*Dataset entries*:
================
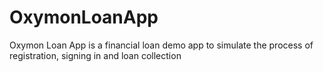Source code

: # OxymonLoanApp
Oxymon Loan App is a financial loan demo app to simulate the process of registration, signing in and loan collection
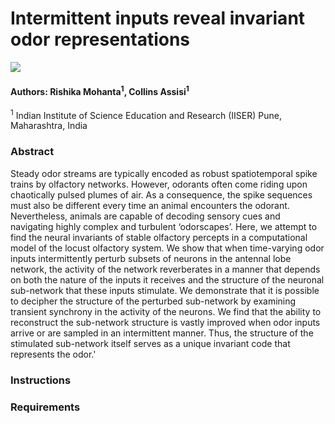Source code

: # Intermittent inputs reveal invariant odor representations
<img src ="https://raw.githubusercontent.com/neurorishika/odor-states/main/fig1/fig1.png"></img>
#### Authors: Rishika Mohanta<sup>1</sup>,	Collins Assisi<sup>1</sup><br>
<sup>1</sup> Indian Institute of Science Education and Research (IISER) Pune, Maharashtra, India

### Abstract
Steady odor streams are typically encoded as robust spatiotemporal spike trains by olfactory networks. However, odorants often come riding upon chaotically pulsed plumes of air. As a consequence, the spike sequences must also be different every time an animal encounters the odorant. Nevertheless, animals are capable of decoding sensory cues and navigating highly complex and turbulent ‘odorscapes’. Here, we attempt to find the neural invariants of stable olfactory percepts in a computational model of the locust olfactory system. We show that when time-varying odor inputs intermittently perturb subsets of neurons in the antennal lobe network, the activity of the network reverberates in a manner that depends on both the nature of the inputs it receives and the structure of the neuronal sub-network that these inputs stimulate. We demonstrate that it is possible to decipher the structure of the perturbed sub-network by examining transient synchrony in the activity of the neurons. We find that the ability to reconstruct the sub-network structure is vastly improved when odor inputs arrive or are sampled in an intermittent manner. Thus, the structure of the stimulated sub-network itself serves as a unique invariant code that represents the odor.'

### Instructions

### Requirements
 
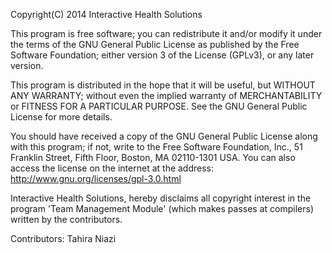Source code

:Copyright(C) 2014 Interactive Health Solutions

This program is free software; you can redistribute it and/or modify it under the terms of the GNU General Public License as published by the Free Software Foundation; either version 3 of the License (GPLv3), or any later version.

This program is distributed in the hope that it will be useful, but WITHOUT ANY WARRANTY; without even the implied warranty of MERCHANTABILITY or FITNESS FOR A PARTICULAR PURPOSE. See the GNU General Public License for more details.

You should have received a copy of the GNU General Public License along with this program; if not, write to the Free Software Foundation, Inc., 51 Franklin Street, Fifth Floor, Boston, MA 02110-1301 USA. You can also access the license on the internet at the address: http://www.gnu.org/licenses/gpl-3.0.html

Interactive Health Solutions, hereby disclaims all copyright interest in the program 'Team Management Module' (which makes passes at compilers) written by the contributors.

Contributors: Tahira Niazi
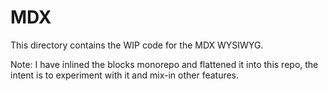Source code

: # MDX

This directory contains the WIP code for the MDX WYSIWYG.

Note: I have inlined the blocks monorepo and flattened it into this repo, the
intent is to experiment with it and mix-in other features.
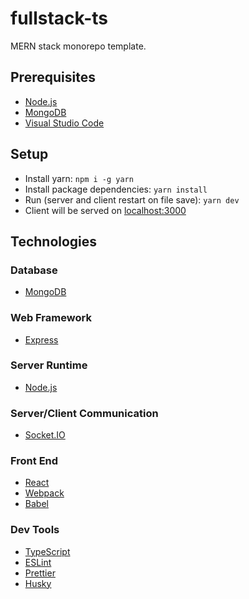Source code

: # fullstack-ts

MERN stack monorepo template.

## Prerequisites

-   [Node.js](https://nodejs.org/en/download/)
-   [MongoDB](https://www.mongodb.com/try/download/compass)
-   [Visual Studio Code](https://code.visualstudio.com/download)

## Setup

-   Install yarn: `npm i -g yarn`
-   Install package dependencies: `yarn install`
-   Run (server and client restart on file save): `yarn dev`
-   Client will be served on [localhost:3000](http://localhost:3000/)

## Technologies

### Database

-   [MongoDB](https://www.mongodb.com/)

### Web Framework

-   [Express](http://expressjs.com/)

### Server Runtime

-   [Node.js](https://nodejs.org/en/)

### Server/Client Communication

-   [Socket.IO](https://socket.io/)

### Front End

-   [React](https://reactjs.org/)
-   [Webpack](https://webpack.js.org/)
-   [Babel](https://babeljs.io/)

### Dev Tools

-   [TypeScript](https://www.typescriptlang.org/)
-   [ESLint](https://eslint.org/)
-   [Prettier](https://prettier.io/)
-   [Husky](https://typicode.github.io/husky/#/)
================
*Task prompt*: Copy only the part of the records that runs from the first line to the line with "This program is free", ends included, leaving pictures out.

*Solution*:
Source code

: # OxymonLoanApp
Oxymon Loan App is a financial loan demo app to simulate the process of registration, signing in and loan collection
Source code

: # Intermittent inputs reveal invariant odor representations
<img src ="https://raw.githubusercontent.com/neurorishika/odor-states/main/fig1/fig1.png"></img>
#### Authors: Rishika Mohanta<sup>1</sup>,	Collins Assisi<sup>1</sup><br>
<sup>1</sup> Indian Institute of Science Education and Research (IISER) Pune, Maharashtra, India

### Abstract
Steady odor streams are typically encoded as robust spatiotemporal spike trains by olfactory networks. However, odorants often come riding upon chaotically pulsed plumes of air. As a consequence, the spike sequences must also be different every time an animal encounters the odorant. Nevertheless, animals are capable of decoding sensory cues and navigating highly complex and turbulent ‘odorscapes’. Here, we attempt to find the neural invariants of stable olfactory percepts in a computational model of the locust olfactory system. We show that when time-varying odor inputs intermittently perturb subsets of neurons in the antennal lobe network, the activity of the network reverberates in a manner that depends on both the nature of the inputs it receives and the structure of the neuronal sub-network that these inputs stimulate. We demonstrate that it is possible to decipher the structure of the perturbed sub-network by examining transient synchrony in the activity of the neurons. We find that the ability to reconstruct the sub-network structure is vastly improved when odor inputs arrive or are sampled in an intermittent manner. Thus, the structure of the stimulated sub-network itself serves as a unique invariant code that represents the odor.'

### Instructions

### Requirements
 
Source code

:Copyright(C) 2014 Interactive Health Solutions

This program is free software; you can redistribute it and/or modify it under the terms of the GNU General Public License as published by the Free Software Foundation; either version 3 of the License (GPLv3), or any later version.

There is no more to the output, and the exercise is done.